Final Federal Guidance on April 15, 2020 Automatic Relief (Notice 2020-18)
Portland, Ore. – March 23, 2020
Late Friday, the IRS issued Notice 2020-18, which contains formal guidance relating to the verbal statements from President Trump and Treasury Secretary Mnuchin that the April 15 filing and payment deadlines are being moved to July 15, 2020. This notice completely supersedes the prior guidance in Notice 2020-17 (which you may recall contained payment deferral caps.)
A high-level summary of its important points:
- All 2019 income tax returns that had an original due date of April 15, 2020, are automatically extended to July 15, 2020, without need for filing any type of extension. This applies to individuals, trusts, estates (solely with respect to Form 1041), partnerships & LLCs, associations, or corporations.
- All 2019 income tax payments (including self-employment tax), in any amount (for any taxpayer referenced in the first bullet) otherwise due on April 15, 2020, are not due until July 15, 2020. The limits on the amount of tax that could be deferred under Notice 2020-17 are completely eliminated by this updated guidance.
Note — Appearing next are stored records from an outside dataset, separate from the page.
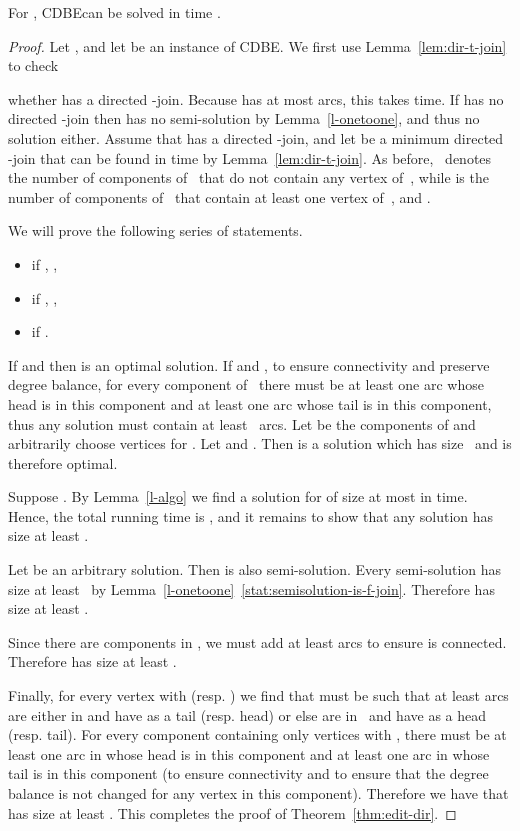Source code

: \documentclass[11pt]{llncs}
\newcommand{\cdbe}{{\sc CDBE}}
\begin{document}
\begin{theorem}\label{thm:edit-dir}
For ,  \cdbe can be
solved in time .
\end{theorem}


\begin{proof}
\begin{sloppypar}
Let  , and let  be an
instance of \cdbe.  We first use Lemma~\ref{lem:dir-t-join} to check
\end{sloppypar}
whether  has a directed -join.  Because  has at most  arcs,
this takes  time.  If  has no directed -join
then  has no semi-solution by Lemma~\ref{l-onetoone}, and thus no
solution either.  
Assume that  has a directed -join, and let  be a minimum directed
-join that can be found in time  by Lemma~\ref{lem:dir-t-join}. 
As before,~ denotes the
number of components of~ that do not contain any vertex of~, while
 is the number of components of~ that contain at least
one vertex of~, 
and . 

We will prove the following series of statements.

\begin{itemize}
\item  if , ,
\item  if , ,
\item  if .
\end{itemize}

If  and  then  is an optimal solution.  If
 and , to ensure connectivity and preserve degree balance, for
every component of~ there must be at least one arc whose head is in this
component and at least one arc whose tail is in this component, thus any
solution must contain at least~ arcs. Let  be the components
of  and arbitrarily choose vertices  for . Let 
and .  Then  is a solution which has size~ and is
therefore optimal.

Suppose .  By Lemma~\ref{l-algo} we find a solution  for
 of size at most  in 
time.  Hence, the total running time is , and it
remains to show that any solution has size at least
. 

Let  be an arbitrary solution. Then  is also semi-solution. Every
semi-solution has size at least~ by Lemma~\ref{l-onetoone}~\ref{stat:semisolution-is-f-join}. Therefore
 has size at least .

Since there are  components in , we must add at least  arcs to
ensure  is connected.  Therefore  has size at least . 

Finally, for every vertex  with 
(resp. ) we find that  must be such that at least  arcs
are either in  and have  as a tail (resp. head) or else are in~ and
have  as a head (resp. tail). For every component containing only vertices
 with , there must be at least one arc in  whose head is in this
component and at least one arc in  whose tail is in this component (to
ensure connectivity and to ensure that the degree balance is not changed for any
vertex in this component).  Therefore we have that  has size at least
. This completes the proof of Theorem~\ref{thm:edit-dir}.
\end{proof}
\end{document}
- The new notice specifies that 2020 first quarter estimated tax payments otherwise due April 15, 2020, are now not payable until July 15, 2020.
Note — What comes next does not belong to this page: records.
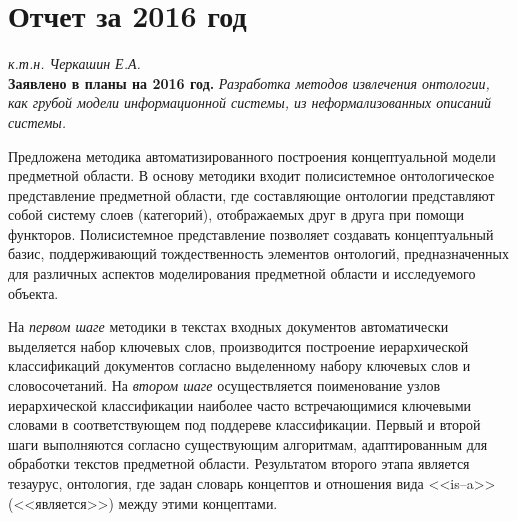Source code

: \documentclass[12pt,a4paper]{ltxdoc}
\begin{document}
\section{Отчет за 2016 год}
\label{sec:report2016}

\begin{raggedleft}
{}\hfill  {\itshape к.т.н. Черкашин Е.А.}\\
{\bfseries Заявлено в планы на 2016 год.} {\itshape Разработка методов извлечения
онтологии, как грубой модели информационной системы, из неформализованных описаний системы.}
\end{raggedleft}

Предложена методика автоматизированного построения концептуальной модели предметной области. В основу методики входит полисистемное онтологическое представление предметной области, где составляющие онтологии представляют собой систему слоев (категорий), отображаемых друг в друга при помощи функторов. Полисистемное представление позволяет создавать концептуальный базис, поддерживающий тождественность элементов онтологий, предназначенных для различных аспектов моделирования предметной области и исследуемого объекта.

На \emph{первом шаге} методики в текстах входных документов автоматически выделяется набор ключевых слов, производится построение иерархической классификаций документов согласно выделенному набору ключевых слов и словосочетаний. На \emph{втором шаге} осуществляется поименование узлов иерархической классификации наиболее часто встречающимися ключевыми словами в соответствующем под поддереве классификации. Первый и второй шаги выполняются согласно существующим алгоритмам, адаптированным для обработки текстов предметной области. Результатом второго этапа является тезаурус, онтология, где задан словарь концептов и отношения вида <<is--a>> (<<является>>) между этими концептами.
\end{document}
- The new notice specifies that 2020 second quarter estimated tax payments due June 15, 2020, are NOT eligible for payment deferral, and so remain payable as of June 15, 2020, absent future relief.
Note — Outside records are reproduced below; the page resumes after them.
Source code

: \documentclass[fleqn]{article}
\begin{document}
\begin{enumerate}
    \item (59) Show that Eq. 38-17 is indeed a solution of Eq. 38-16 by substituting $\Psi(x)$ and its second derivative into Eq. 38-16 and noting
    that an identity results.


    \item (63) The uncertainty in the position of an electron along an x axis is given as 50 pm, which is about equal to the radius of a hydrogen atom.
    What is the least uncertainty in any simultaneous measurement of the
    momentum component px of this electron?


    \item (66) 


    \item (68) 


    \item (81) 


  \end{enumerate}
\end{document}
- Any other payments, other than federal income tax or self-employment tax, due April 15, 2020, are NOT eligible for any payment deferral relief under this notice. For example, estate (Form 706 related) or gift taxes or payroll taxes, otherwise due on April 15, 2020 (or any other date) are not subject to relief under this notice.
- For any income tax return or income tax payment eligible for relief under the notice, there will be no interest or penalty charge for the period April 15, 2020, to July 15, 2020.
One item that is unclear in Notice 2020-18 is the treatment of fiscal year returns that may have been extended to, and are due on, April 15, 2020 (e.g. a corporation with a fiscal year ending 6/30/19.) While the notice initially states that it applies to any income tax return due April 15, 2020, it then goes on to state that the relief is further limited to any taxpayer’s “2019 taxable year.” Since the fiscal year returns are filed on 2018 forms, the IRS may interpret the notice as being inapplicable to fiscal years filed on 2018 forms. Absent clarification from the IRS before April 15, the safe approach would be to file these returns by April 15, 2020. Please consult with your tax advisor if you are affected by this scenario.
Oregon and Portland/Multnomah County:
At this writing, we are still waiting for Oregon to formally confirm that they will follow the automatic federal extension for both returns and payments for all affected taxpayers. We have received informal advice from Portland/Multnomah County that they intend to follow whatever Oregon does.
With respect to the new corporate activity tax for Oregon, the initial estimated tax payment is due April 30, 2020. The Oregon Department of Revenue so far has advised that the payment obligation will not be deferred (because of coronavirus factors) but stated in informal web guidance if the taxpayer makes a “good faith effort” to estimate the payment due and makes such estimated payment timely, the taxpayer will not be penalized. Unfortunately, this leaves it up to the Oregon Department of Revenue to determine whether a good faith effort was made – hopefully, they would be lenient under these circumstances.